In the model, the layer closer to the bottom extracts local and highly general feature images (such as visual edges, colors and textures), while the layer closer to the top extracts more abstract concepts (such as "cat ears" or "dog eyes").
- If your new data set is very different from the data set trained by the original model, it is best to use only the first few layers of the model for feature extraction, rather than the whole convolution basis.
- Common models are built into Keras. You can get it from Keras Import in the applications module.
-
VGG16 model
from tensorflow.keras.applications import VGG16 conv_base = VGG16(weights='imagenet', include_top=False, input_shape=(150, 150, 3))
Here, three parameters are passed into the constructor.
- weights specifies the weight checkpoint for model initialization.
- include_top specifies whether the model finally contains a dense join classifier. By default, this dense connection classifier corresponds to 1000 categories of ImageNet. Because we intend to use our own dense join classifier (only two categories: cat and dog), we don't need to include it.
- input_shape is the shape of the image tensor input into the network. This parameter is completely optional. If this parameter is not passed in, the network can handle any shape of input.
conv_base.summary()
The final feature graph shape is (4, 4, 512). We will add a dense connection classifier to this feature. There are two options for the next step.
- Fast feature extraction without data enhancement.
This method has high speed and low computational cost, because it only needs to run the convolution basis once for each input image, and the convolution basis is the most expensive in the current process. - Feature extraction using data enhancement
Add a sense layer at the top to extend the existing model (i.e. conv_base) and run the whole model end-to-end on the input data.
5.3.1.1. Fast feature extraction without data enhancement
First, run the ImageDataGenerator instance to extract the image and its tags into a Numpy array. Call conv_base model is used to extract features from these images.
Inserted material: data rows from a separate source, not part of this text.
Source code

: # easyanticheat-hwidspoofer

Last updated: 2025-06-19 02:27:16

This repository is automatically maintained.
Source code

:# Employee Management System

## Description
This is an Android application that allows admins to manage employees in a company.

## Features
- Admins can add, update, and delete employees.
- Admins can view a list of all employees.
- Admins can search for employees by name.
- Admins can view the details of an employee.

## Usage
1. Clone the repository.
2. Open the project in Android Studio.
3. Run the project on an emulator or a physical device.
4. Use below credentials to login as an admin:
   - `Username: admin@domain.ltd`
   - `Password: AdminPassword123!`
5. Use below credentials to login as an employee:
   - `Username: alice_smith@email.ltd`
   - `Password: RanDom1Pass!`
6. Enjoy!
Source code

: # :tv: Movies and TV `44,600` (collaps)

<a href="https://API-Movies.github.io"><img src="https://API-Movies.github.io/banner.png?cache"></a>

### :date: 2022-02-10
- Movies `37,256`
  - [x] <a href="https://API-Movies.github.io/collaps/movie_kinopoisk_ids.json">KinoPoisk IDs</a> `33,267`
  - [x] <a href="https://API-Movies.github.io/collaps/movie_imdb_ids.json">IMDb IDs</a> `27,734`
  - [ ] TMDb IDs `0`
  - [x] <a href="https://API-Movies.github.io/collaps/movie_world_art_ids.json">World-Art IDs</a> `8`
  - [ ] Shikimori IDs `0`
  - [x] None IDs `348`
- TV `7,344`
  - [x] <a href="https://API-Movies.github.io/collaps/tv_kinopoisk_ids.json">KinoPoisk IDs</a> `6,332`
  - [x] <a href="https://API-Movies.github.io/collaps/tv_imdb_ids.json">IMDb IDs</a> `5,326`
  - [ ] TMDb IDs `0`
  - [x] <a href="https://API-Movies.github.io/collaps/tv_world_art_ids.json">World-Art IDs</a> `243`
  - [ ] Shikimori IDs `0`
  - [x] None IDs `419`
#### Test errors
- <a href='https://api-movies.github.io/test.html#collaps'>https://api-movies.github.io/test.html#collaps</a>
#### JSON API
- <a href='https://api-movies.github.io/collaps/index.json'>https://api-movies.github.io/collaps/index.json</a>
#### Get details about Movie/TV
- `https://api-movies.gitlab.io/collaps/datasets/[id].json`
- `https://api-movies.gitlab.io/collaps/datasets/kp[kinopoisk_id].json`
Code of the first method: protect Save you of number according to stay \color{red} save your data in Save your data in conv_ Output in base, however after take this some transport Out do by transport enter use to new model type \color{red} then uses these outputs as input for the new model These outputs are then used as inputs for the new model.
-
Feature extraction using pre trained convolution basis
import os import numpy as np from tensorflow.keras.preprocessing.image import ImageDataGenerator base_dir = 'C:\\Users\\Administrator\\deep-learning-with-python-notebooks-master\\cats_and_dogs_small' train_dir = os.path.join(base_dir, 'train') validation_dir = os.path.join(base_dir, 'validation') test_dir = os.path.join(base_dir, 'test') datagen = ImageDataGenerator(rescale=1./255) batch_size = 20 def extract_features(directory, sample_count): features = np.zeros(shape=(sample_count, 4, 4, 512)) labels = np.zeros(shape=(sample_count)) generator = datagen.flow_from_directory( directory, target_size=(150, 150), batch_size=batch_size, class_mode='binary') i = 0 for inputs_batch, labels_batch in generator: features_batch = conv_base.predict(inputs_batch) features[i * batch_size : (i + 1) * batch_size] = features_batch labels[i * batch_size : (i + 1) * batch_size] = labels_batch i += 1 if i * batch_size >= sample_count: break # Note that these generators constantly generate data in the loop, # So you have to end the loop after reading all the images return features, labels train_features, train_labels = extract_features(train_dir, 4000) validation_features, validation_labels = extract_features(validation_dir, 2000) test_features, test_labels = extract_features(test_dir, 2000) # The extracted feature shapes are (samples, 4, 4, 512). We need to input it into the dense connection classifier, # So you must first flatten the shape to (samples, 8192) train_features = np.reshape(train_features, (4000, 4 * 4 * 512)) validation_features = np.reshape(validation_features, (2000, 4 * 4 * 512)) test_features = np.reshape(test_features, (2000, 4 * 4 * 512))
-
Define and train dense join classifiers
You need to use dropout regularization and train the classifier on the just saved data and tags.from tensorflow.keras import models from tensorflow.keras import layers from tensorflow.keras import optimizers model = models.Sequential() model.add(layers.Dense(256, activation='relu', input_dim=4 * 4 * 512)) model.add(layers.Dropout(0.5)) model.add(layers.Dense(1, activation='sigmoid')) model.compile(optimizer=optimizers.RMSprop(lr=2e-5), loss='binary_crossentropy', metrics=['acc']) history = model.fit(train_features, train_labels, epochs=30, batch_size=20, validation_data=(validation_features, validation_labels))
-
Draw results
import matplotlib.pyplot as plt acc = history.history['acc'] val_acc = history.history['val_acc'] loss = history.history['loss'] val_loss = history.history['val_loss'] epochs = range(1, len(acc) + 1) plt.plot(epochs, acc, 'bo', label='Training acc') plt.plot(epochs, val_acc, 'b', label='Validation acc') plt.title('Training and validation accuracy') plt.legend() plt.figure() plt.plot(epochs, loss, 'bo', label='Training loss') plt.plot(epochs, val_loss, 'b', label='Validation loss') plt.title('Training and validation loss') plt.legend() plt.show()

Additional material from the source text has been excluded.